The **loss function** in a **Variational Autoencoder (VAE)** consists of two main components:
1. **Reconstruction Loss**: Measures how well the decoder reconstructs the input data.
2. **KL Divergence Loss**: Regularizes the latent space by measuring the difference between the learned latent space distribution and a prior (usually a standard normal distribution).

#### 1. Reconstruction Loss

The **reconstruction loss** is responsible for ensuring that the model can accurately reconstruct the input data. It measures how far the output (reconstructed data) is from the original input data.

- **Formula**:
  $$
  \text{Reconstruction Loss} = \mathbb{E}_{q(z|x)}[ \log p(x|z) ]
  $$
  Where:
  - \( q(z|x) \) is the approximate posterior (encoded distribution) of the latent variables \( z \) given the input data \( x \).
  - \( p(x|z) \) is the likelihood of the data \( x \) given the latent variable \( z \), which is modeled by the decoder.
  
  The most commonly used loss for reconstruction is either **Mean Squared Error (MSE)** or **Binary Cross-Entropy**, depending on the type of data being reconstructed. 

For example:
- **MSE** is used for continuous data (like images).
- **Binary Cross-Entropy** is used for binary data.

In code:
```python
from keras.losses import MeanSquaredError

# Assume x and x_reconstructed are the true and reconstructed inputs
reconstruction_loss = MeanSquaredError()(x, x_reconstructed)

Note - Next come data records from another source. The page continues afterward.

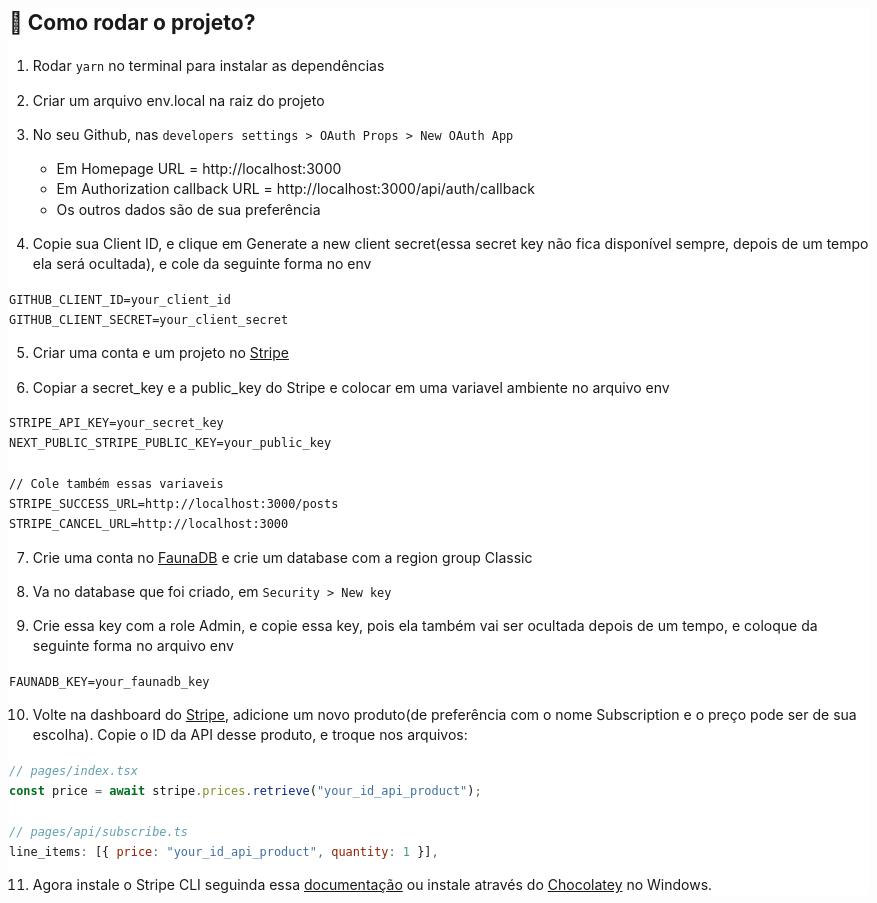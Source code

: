 ## :thinking: Como rodar o projeto?

1. Rodar `yarn` no terminal para instalar as dependências

2. Criar um arquivo env.local na raiz do projeto

3. No seu Github, nas `developers settings > OAuth Props > New OAuth App`

   - Em Homepage URL = http://localhost:3000
   - Em Authorization callback URL = http://localhost:3000/api/auth/callback
   - Os outros dados são de sua preferência

4. Copie sua Client ID, e clique em Generate a new client secret(essa secret key não fica disponível sempre, depois de um tempo ela será ocultada), e cole da seguinte forma no env

```
GITHUB_CLIENT_ID=your_client_id
GITHUB_CLIENT_SECRET=your_client_secret
```

5. Criar uma conta e um projeto no [Stripe](https://stripe.com/br)

6. Copiar a secret_key e a public_key do Stripe e colocar em uma variavel ambiente no arquivo env

```
STRIPE_API_KEY=your_secret_key
NEXT_PUBLIC_STRIPE_PUBLIC_KEY=your_public_key

// Cole também essas variaveis
STRIPE_SUCCESS_URL=http://localhost:3000/posts
STRIPE_CANCEL_URL=http://localhost:3000
```

7. Crie uma conta no [FaunaDB](https://dashboard.fauna.com) e crie um database com a region group Classic

8. Va no database que foi criado, em `Security > New key`

9. Crie essa key com a role Admin, e copie essa key, pois ela também vai ser ocultada depois de um tempo, e coloque da seguinte forma no arquivo env

```
FAUNADB_KEY=your_faunadb_key
```

10. Volte na dashboard do [Stripe](https://stripe.com/br), adicione um novo produto(de preferência com o nome Subscription e o preço pode ser de sua escolha).
    Copie o ID da API desse produto, e troque nos arquivos:

```js
// pages/index.tsx
const price = await stripe.prices.retrieve("your_id_api_product");

// pages/api/subscribe.ts
line_items: [{ price: "your_id_api_product", quantity: 1 }],
```

11. Agora instale o Stripe CLI seguinda essa [documentação](https://stripe.com/docs/stripe-cli) ou instale através do [Chocolatey](https://community.chocolatey.org/packages/stripe-cli) no Windows.
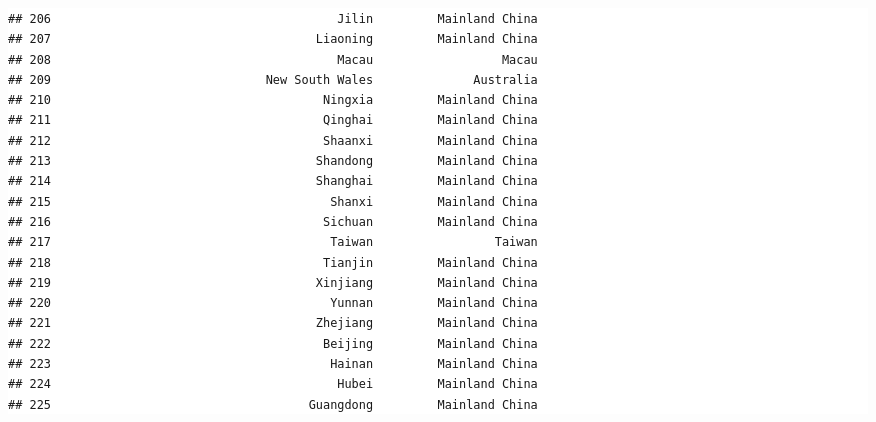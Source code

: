     ## 206                                        Jilin         Mainland China
    ## 207                                     Liaoning         Mainland China
    ## 208                                        Macau                  Macau
    ## 209                              New South Wales              Australia
    ## 210                                      Ningxia         Mainland China
    ## 211                                      Qinghai         Mainland China
    ## 212                                      Shaanxi         Mainland China
    ## 213                                     Shandong         Mainland China
    ## 214                                     Shanghai         Mainland China
    ## 215                                       Shanxi         Mainland China
    ## 216                                      Sichuan         Mainland China
    ## 217                                       Taiwan                 Taiwan
    ## 218                                      Tianjin         Mainland China
    ## 219                                     Xinjiang         Mainland China
    ## 220                                       Yunnan         Mainland China
    ## 221                                     Zhejiang         Mainland China
    ## 222                                      Beijing         Mainland China
    ## 223                                       Hainan         Mainland China
    ## 224                                        Hubei         Mainland China
    ## 225                                    Guangdong         Mainland China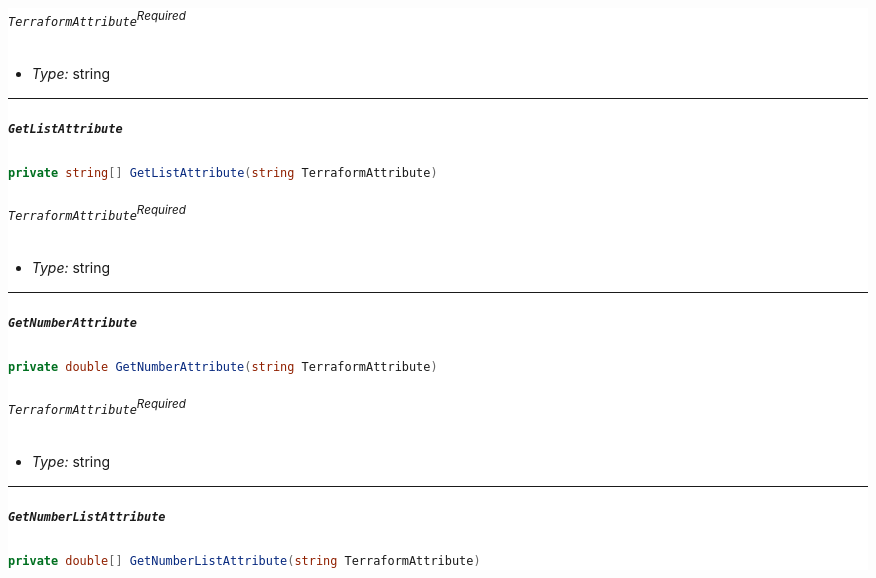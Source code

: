 ###### `TerraformAttribute`<sup>Required</sup> <a name="TerraformAttribute" id="@cdktf/provider-opentelekomcloud.vpcPeeringConnectionAccepterV2.VpcPeeringConnectionAccepterV2TimeoutsOutputReference.getBooleanMapAttribute.parameter.terraformAttribute"></a>

- *Type:* string

---

##### `GetListAttribute` <a name="GetListAttribute" id="@cdktf/provider-opentelekomcloud.vpcPeeringConnectionAccepterV2.VpcPeeringConnectionAccepterV2TimeoutsOutputReference.getListAttribute"></a>

```csharp
private string[] GetListAttribute(string TerraformAttribute)
```

###### `TerraformAttribute`<sup>Required</sup> <a name="TerraformAttribute" id="@cdktf/provider-opentelekomcloud.vpcPeeringConnectionAccepterV2.VpcPeeringConnectionAccepterV2TimeoutsOutputReference.getListAttribute.parameter.terraformAttribute"></a>

- *Type:* string

---

##### `GetNumberAttribute` <a name="GetNumberAttribute" id="@cdktf/provider-opentelekomcloud.vpcPeeringConnectionAccepterV2.VpcPeeringConnectionAccepterV2TimeoutsOutputReference.getNumberAttribute"></a>

```csharp
private double GetNumberAttribute(string TerraformAttribute)
```

###### `TerraformAttribute`<sup>Required</sup> <a name="TerraformAttribute" id="@cdktf/provider-opentelekomcloud.vpcPeeringConnectionAccepterV2.VpcPeeringConnectionAccepterV2TimeoutsOutputReference.getNumberAttribute.parameter.terraformAttribute"></a>

- *Type:* string

---

##### `GetNumberListAttribute` <a name="GetNumberListAttribute" id="@cdktf/provider-opentelekomcloud.vpcPeeringConnectionAccepterV2.VpcPeeringConnectionAccepterV2TimeoutsOutputReference.getNumberListAttribute"></a>

```csharp
private double[] GetNumberListAttribute(string TerraformAttribute)
```
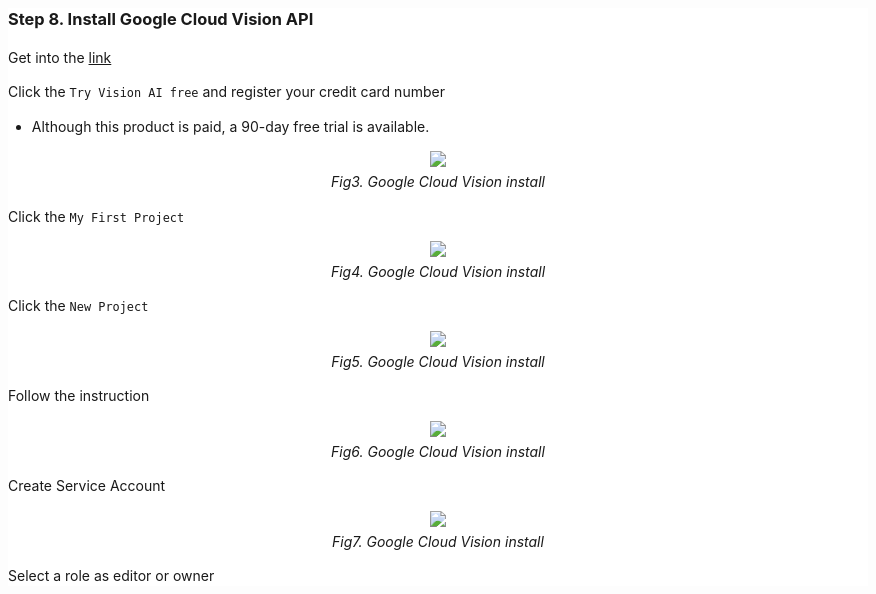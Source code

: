 
### Step 8. Install Google Cloud Vision API

Get into the [link](https://cloud.google.com/vision?hl=en)

Click the ```Try Vision AI free``` and register your credit card number

+  Although this product is paid, a 90-day free trial is available.

<figure align="center">
<img src="https://github.com/dduiddui/Deep-Learning-Image-Processing/assets/121938154/5ab6e49a-2aad-428e-a661-aff270b451c3"width="90%">
  <figcaption><em>Fig3. 
Google Cloud Vision install</em></figcaption>
</figure>



Click the ```My First Project```

<figure align="center">
<img src="https://github.com/dduiddui/Deep-Learning-Image-Processing/assets/121938154/93f820d3-31dc-4b00-a8b9-defc853be77f"width="90%">
  <figcaption><em>Fig4. 
Google Cloud Vision install</em></figcaption>
</figure>



Click the ```New Project```

<figure align="center">
<img src="https://github.com/dduiddui/Deep-Learning-Image-Processing/assets/121938154/fd0575ad-0e88-4faf-b5c5-6d6bc7a13bd8"width="90%">
  <figcaption><em>Fig5. 
Google Cloud Vision install</em></figcaption>
</figure>



Follow the instruction

<figure align="center">
<img src="https://github.com/dduiddui/Deep-Learning-Image-Processing/assets/121938154/e7ca712a-9292-4b4f-a9f4-483cb6f0d58e"width="90%">
  <figcaption><em>Fig6. 
Google Cloud Vision install</em></figcaption>
</figure>



Create Service Account

<figure align="center">
<img src="https://github.com/dduiddui/Deep-Learning-Image-Processing/assets/121938154/9ce55e6e-d277-4c16-b085-be6c3818f52c"width="90%">
  <figcaption><em>Fig7. 
Google Cloud Vision install</em></figcaption>
</figure>



Select a role as editor or owner
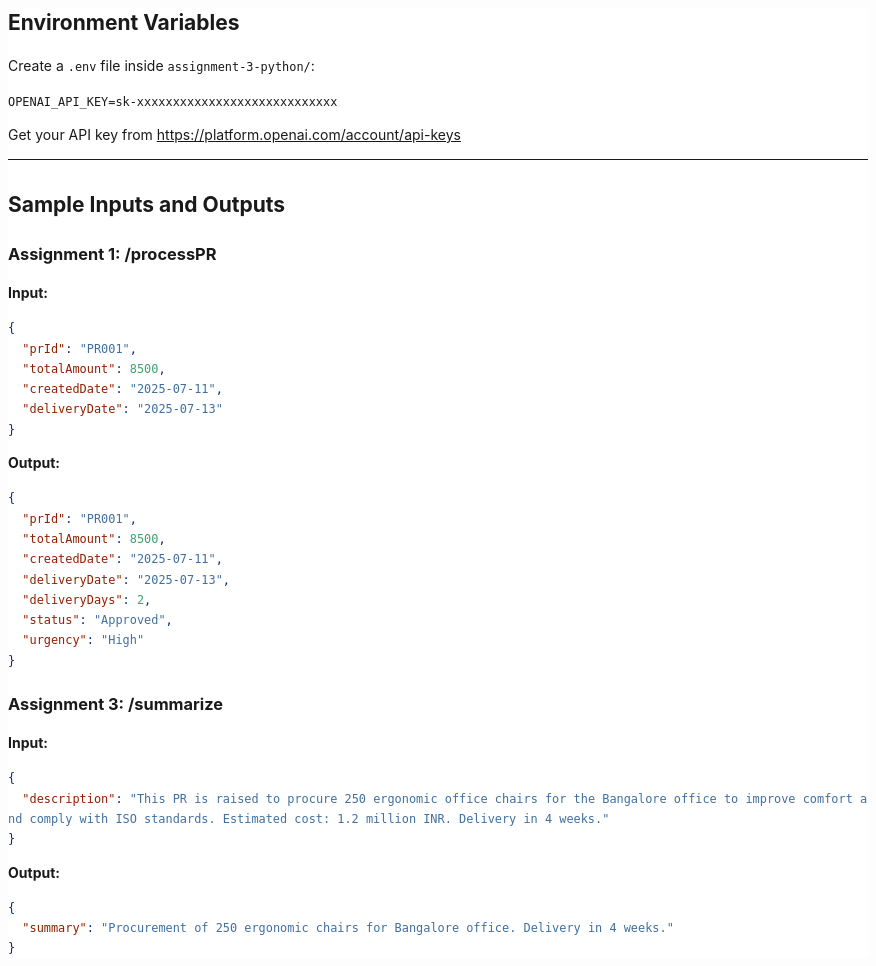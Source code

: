 ## Environment Variables

Create a `.env` file inside `assignment-3-python/`:

```env
OPENAI_API_KEY=sk-xxxxxxxxxxxxxxxxxxxxxxxxxxxx
```

Get your API key from https://platform.openai.com/account/api-keys

---

## Sample Inputs and Outputs

### Assignment 1: /processPR

**Input:**
```json
{
  "prId": "PR001",
  "totalAmount": 8500,
  "createdDate": "2025-07-11",
  "deliveryDate": "2025-07-13"
}
```

**Output:**
```json
{
  "prId": "PR001",
  "totalAmount": 8500,
  "createdDate": "2025-07-11",
  "deliveryDate": "2025-07-13",
  "deliveryDays": 2,
  "status": "Approved",
  "urgency": "High"
}
```

### Assignment 3: /summarize

**Input:**
```json
{
  "description": "This PR is raised to procure 250 ergonomic office chairs for the Bangalore office to improve comfort and comply with ISO standards. Estimated cost: 1.2 million INR. Delivery in 4 weeks."
}
```

**Output:**
```json
{
  "summary": "Procurement of 250 ergonomic chairs for Bangalore office. Delivery in 4 weeks."
}
```
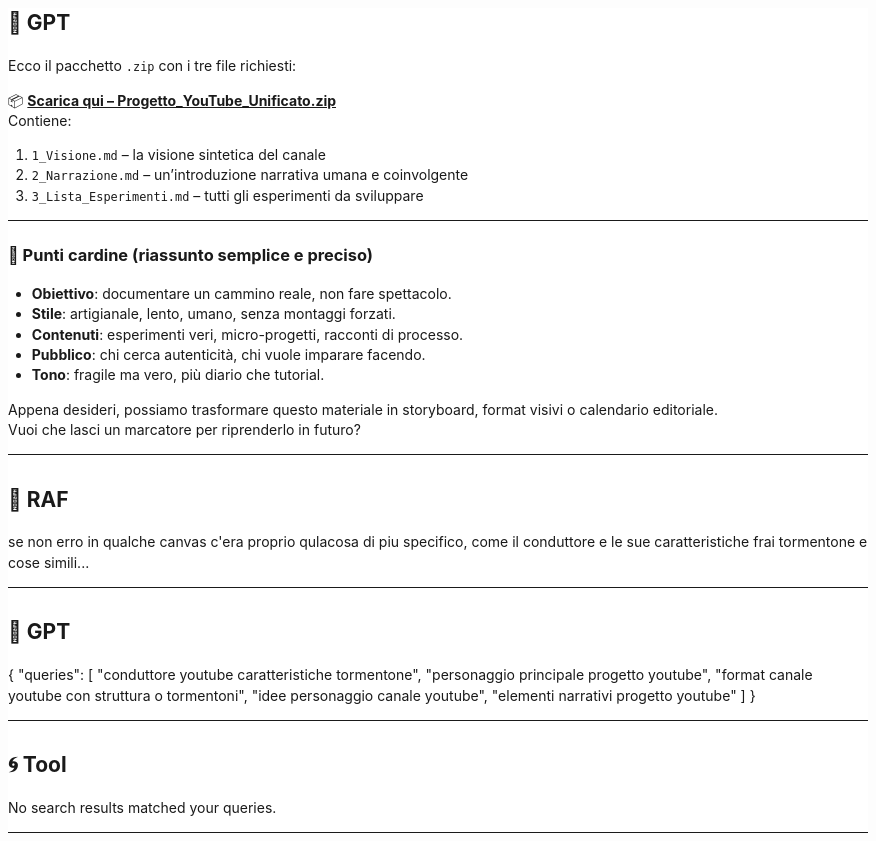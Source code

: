 
## 🤖 **GPT**

Ecco il pacchetto `.zip` con i tre file richiesti:

📦 **[Scarica qui – Progetto_YouTube_Unificato.zip](sandbox:/mnt/data/Progetto_YouTube_Unificato.zip)**  
Contiene:
1. `1_Visione.md` – la visione sintetica del canale  
2. `2_Narrazione.md` – un’introduzione narrativa umana e coinvolgente  
3. `3_Lista_Esperimenti.md` – tutti gli esperimenti da sviluppare

---

### 📌 Punti cardine (riassunto semplice e preciso)

- **Obiettivo**: documentare un cammino reale, non fare spettacolo.
- **Stile**: artigianale, lento, umano, senza montaggi forzati.
- **Contenuti**: esperimenti veri, micro-progetti, racconti di processo.
- **Pubblico**: chi cerca autenticità, chi vuole imparare facendo.
- **Tono**: fragile ma vero, più diario che tutorial.

Appena desideri, possiamo trasformare questo materiale in storyboard, format visivi o calendario editoriale.  
Vuoi che lasci un marcatore per riprenderlo in futuro?

---

## 👤 **RAF**

se non erro in qualche canvas c'era proprio qulacosa di piu specifico, come il conduttore e le sue caratteristiche frai tormentone e cose simili...

---

## 🤖 **GPT**

{
  "queries": [
    "conduttore youtube caratteristiche tormentone",
    "personaggio principale progetto youtube",
    "format canale youtube con struttura o tormentoni",
    "idee personaggio canale youtube",
    "elementi narrativi progetto youtube"
  ]
}

---

## 🌀 **Tool**

No search results matched your queries.

---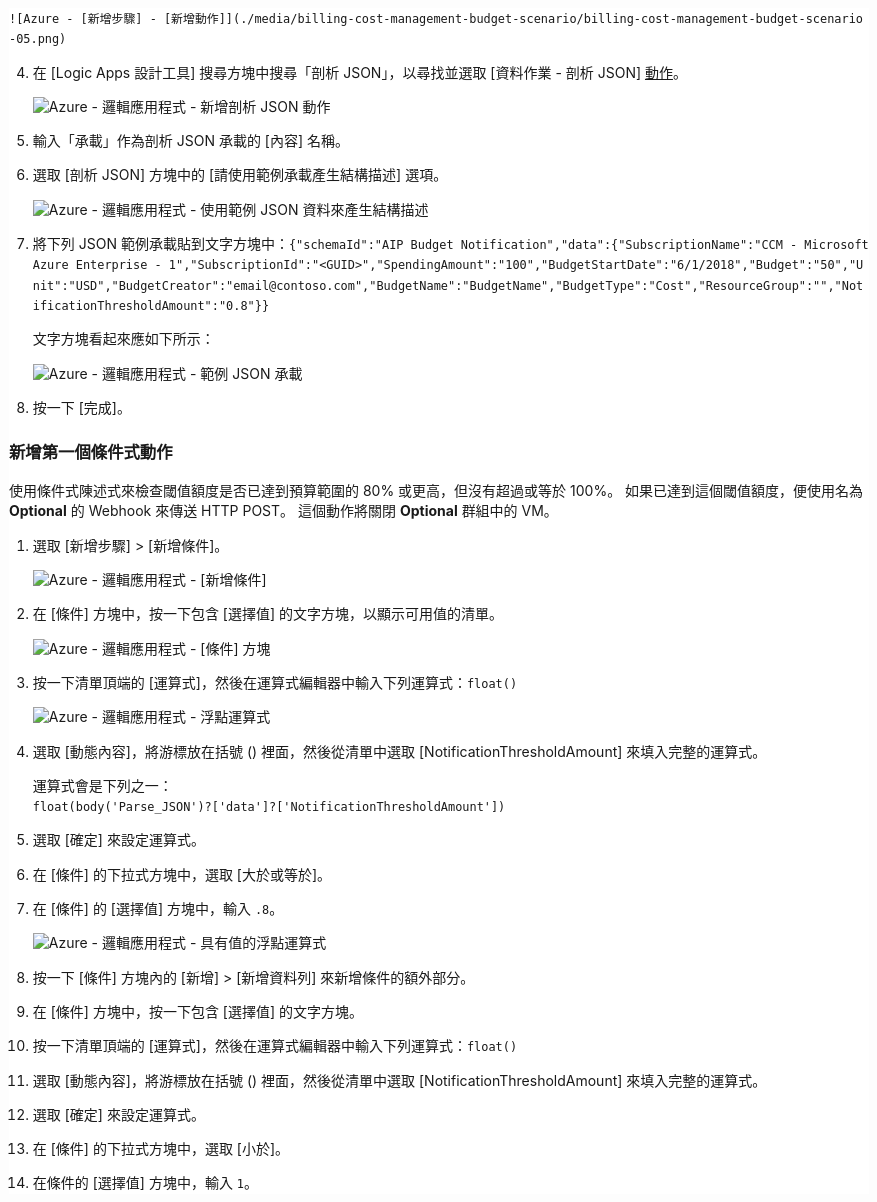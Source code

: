    ![Azure - [新增步驟] - [新增動作]](./media/billing-cost-management-budget-scenario/billing-cost-management-budget-scenario-05.png) 
4.  在 [Logic Apps 設計工具] 搜尋方塊中搜尋「剖析 JSON」，以尋找並選取 [資料作業 - 剖析 JSON] [動作](https://docs.microsoft.com/azure/logic-apps/logic-apps-overview#logic-app-concepts)。 
    
    ![Azure - 邏輯應用程式 - 新增剖析 JSON 動作](./media/billing-cost-management-budget-scenario/billing-cost-management-budget-scenario-06.png) 
5.  輸入「承載」作為剖析 JSON 承載的 [內容] 名稱。
6.  選取 [剖析 JSON] 方塊中的 [請使用範例承載產生結構描述] 選項。
    
    ![Azure - 邏輯應用程式 - 使用範例 JSON 資料來產生結構描述](./media/billing-cost-management-budget-scenario/billing-cost-management-budget-scenario-07.png) 
7.  將下列 JSON 範例承載貼到文字方塊中：`{"schemaId":"AIP Budget Notification","data":{"SubscriptionName":"CCM - Microsoft Azure Enterprise - 1","SubscriptionId":"<GUID>","SpendingAmount":"100","BudgetStartDate":"6/1/2018","Budget":"50","Unit":"USD","BudgetCreator":"email@contoso.com","BudgetName":"BudgetName","BudgetType":"Cost","ResourceGroup":"","NotificationThresholdAmount":"0.8"}}`
    
    文字方塊看起來應如下所示：
        
    ![Azure - 邏輯應用程式 - 範例 JSON 承載](./media/billing-cost-management-budget-scenario/billing-cost-management-budget-scenario-08.png) 
8.  按一下 [完成]。

### <a name="add-the-first-conditional-action"></a>新增第一個條件式動作

使用條件式陳述式來檢查閾值額度是否已達到預算範圍的 80% 或更高，但沒有超過或等於 100%。 如果已達到這個閾值額度，便使用名為 **Optional** 的 Webhook 來傳送 HTTP POST。 這個動作將關閉 **Optional** 群組中的 VM。

1.  選取 [新增步驟] > [新增條件]。
    
    ![Azure - 邏輯應用程式 - [新增條件]](./media/billing-cost-management-budget-scenario/billing-cost-management-budget-scenario-09.png) 
2.  在 [條件] 方塊中，按一下包含 [選擇值] 的文字方塊，以顯示可用值的清單。
    
    ![Azure - 邏輯應用程式 - [條件] 方塊](./media/billing-cost-management-budget-scenario/billing-cost-management-budget-scenario-10.png) 
        
3.  按一下清單頂端的 [運算式]，然後在運算式編輯器中輸入下列運算式：`float()`
    
    ![Azure - 邏輯應用程式 - 浮點運算式](./media/billing-cost-management-budget-scenario/billing-cost-management-budget-scenario-11.png) 
        
4.  選取 [動態內容]，將游標放在括號 () 裡面，然後從清單中選取 [NotificationThresholdAmount] 來填入完整的運算式。 
    
    運算式會是下列之一：<br>
    `float(body('Parse_JSON')?['data']?['NotificationThresholdAmount'])`
    
5.  選取 [確定] 來設定運算式。 
6.  在 [條件] 的下拉式方塊中，選取 [大於或等於]。
7.  在 [條件] 的 [選擇值] 方塊中，輸入 `.8`。
    
    ![Azure - 邏輯應用程式 - 具有值的浮點運算式](./media/billing-cost-management-budget-scenario/billing-cost-management-budget-scenario-12.png) 
        
8.  按一下 [條件] 方塊內的 [新增] > [新增資料列] 來新增條件的額外部分。
9.  在 [條件] 方塊中，按一下包含 [選擇值] 的文字方塊。
10. 按一下清單頂端的 [運算式]，然後在運算式編輯器中輸入下列運算式：`float()`
11. 選取 [動態內容]，將游標放在括號 () 裡面，然後從清單中選取 [NotificationThresholdAmount] 來填入完整的運算式。 
12. 選取 [確定] 來設定運算式。 
13. 在 [條件] 的下拉式方塊中，選取 [小於]。
14. 在條件的 [選擇值] 方塊中，輸入 `1`。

#### 2. KL Divergence Loss

The KL Divergence Loss serves as a regularizer by ensuring that the learned latent space distribution $q(z \mid x)$ is close to a known distribution (typically a standard normal distribution $\mathcal{N}(0, I)$ ).
- Formula:

$$
\text { KL Divergence Loss }=D_{\mathrm{KL}}(q(z \mid x) \| p(z))=\frac{1}{2} \sum_{i=1}^{D_z}\left(\exp \left(\log \sigma_i^2\right)+\mu_i^2-1-\log \sigma_i^2\right)
$$


Where:
- $\mu_i$ and $\sigma_i^2$ are the mean and variance of the approximate posterior distribution $q(z \mid x)$.
- $p(z)$ is the prior distribution (usually $\mathcal{N}(0, I)$ ).
- $D_z$ is the dimensionality of the latent space.